9 B. Die maßgeblichen Bestimmungen des Bundesgesetzes über die Waffenpolizei (Waffengesetz 1996 - WaffG), BGBl I Nr 12/1997 idF BGBl I Nr 43/2010, lauten auszugsweise:

"Ausstellung von Waffenbesitzkarte und Waffenpass

§ 21. ...

(2) Die Behörde hat verlässlichen EWR-Bürgern, die das 21. Lebensjahr vollendet haben und einen Bedarf zum Führen von Schusswaffen der Kategorie B nachweisen, einen Waffenpass auszustellen. Die Ausstellung eines Waffenpasses an andere verlässliche Menschen, die das 21. Lebensjahr vollendet haben, liegt im Ermessen der Behörde.

(3) Die Ausstellung von Waffenpässen an verlässliche Menschen, die das 18. Lebensjahr vollendet haben und den Nachweis erbringen, dass sie entweder beruflichen oder als Inhaber einer Jagdkarte jagdlichen Bedarf zum Führen von Schusswaffen der Kategorie B haben, liegt im Ermessen der Behörde.
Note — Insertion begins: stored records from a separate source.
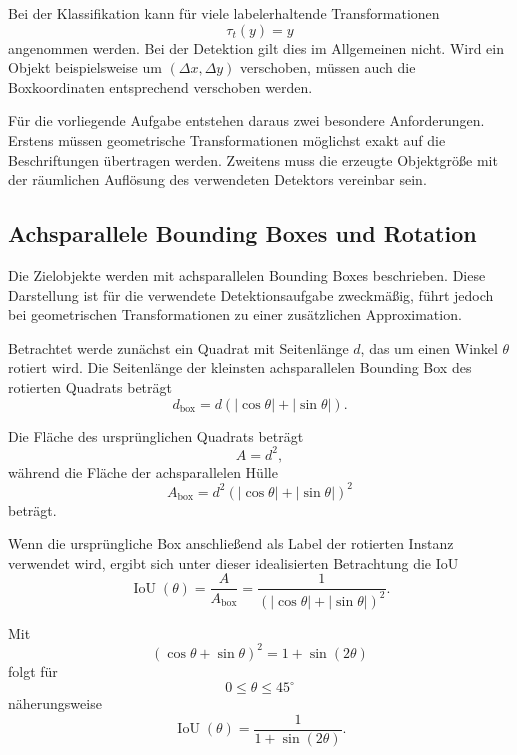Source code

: Bei der Klassifikation kann für viele labelerhaltende Transformationen
\begin{equation}
\tau_t(y)=y
\end{equation}
angenommen werden. Bei der Detektion gilt dies im Allgemeinen nicht. Wird ein Objekt beispielsweise um $(\Delta x,\Delta y)$ verschoben, müssen auch die Boxkoordinaten entsprechend verschoben werden.

Für die vorliegende Aufgabe entstehen daraus zwei besondere Anforderungen. Erstens müssen geometrische Transformationen möglichst exakt auf die Beschriftungen übertragen werden. Zweitens muss die erzeugte Objektgröße mit der räumlichen Auflösung des verwendeten Detektors vereinbar sein.

\subsection{Achsparallele Bounding Boxes und Rotation}

Die Zielobjekte werden mit achsparallelen Bounding Boxes beschrieben. Diese Darstellung ist für die verwendete Detektionsaufgabe zweckmäßig, führt jedoch bei geometrischen Transformationen zu einer zusätzlichen Approximation.

Betrachtet werde zunächst ein Quadrat mit Seitenlänge $d$, das um einen Winkel $\theta$ rotiert wird. Die Seitenlänge der kleinsten achsparallelen Bounding Box des rotierten Quadrats beträgt
\begin{equation}
d_{\mathrm{box}}
=
d\left(
|\cos\theta|+|\sin\theta|
\right).
\tag{3.5}
\end{equation}

Die Fläche des ursprünglichen Quadrats beträgt
\begin{equation}
A=d^2,
\end{equation}
während die Fläche der achsparallelen Hülle
\begin{equation}
A_{\mathrm{box}}
=
d^2
\left(
|\cos\theta|+|\sin\theta|
\right)^2
\end{equation}
beträgt.

Wenn die ursprüngliche Box anschließend als Label der rotierten Instanz verwendet wird, ergibt sich unter dieser idealisierten Betrachtung die IoU
\begin{equation}
\operatorname{IoU}(\theta)
=
\frac{A}{A_{\mathrm{box}}}
=
\frac{1}{
\left(
|\cos\theta|+|\sin\theta|
\right)^2
}.
\tag{3.6}
\end{equation}

Mit
\begin{equation}
(\cos\theta+\sin\theta)^2
=
1+\sin(2\theta)
\end{equation}
folgt für
\begin{equation}
0\leq\theta\leq45^\circ
\end{equation}
näherungsweise
\begin{equation}
\operatorname{IoU}(\theta)
=
\frac{1}{1+\sin(2\theta)}.
\tag{3.7}
\end{equation}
Bezieht sich der Bedarf nur auf Repetierflinten oder halbautomatische Schusswaffen, kann die Behörde die Befugnis zum Führen durch einen Vermerk im Waffenpass so beschränken, dass der Inhaber bis zur Vollendung des 21. Lebensjahres Faustfeuerwaffen nicht führen darf.

(4) Wird ein Waffenpass nur im Hinblick auf die besonderen Gefahren ausgestellt, die bei der Ausübung einer bestimmten Tätigkeit auftreten, so hat die Behörde die Befugnis zum Führen durch einen Vermerk im Waffenpass so zu beschränken, dass die Befugnis zum Führen erlischt, sobald der Berechtigte diese Tätigkeit künftig nicht mehr ausüben will oder darf. Tritt dies ein, so berechtigt ein solcher Waffenpass nur mehr zum Besitz der Waffen im bisherigen Umfang; einer gesonderten Rechtfertigung bedarf es hierfür nicht.

...

Rechtfertigung und Bedarf

§ 22. (1) Eine Rechtfertigung im Sinne des § 21 Abs. 1 ist jedenfalls als gegeben anzunehmen, wenn der Betroffene glaubhaft macht, dass er die Schusswaffe der Kategorie B innerhalb von Wohn- oder Betriebsräumen oder seiner eingefriedeten Liegenschaften zur Selbstverteidigung bereithalten will.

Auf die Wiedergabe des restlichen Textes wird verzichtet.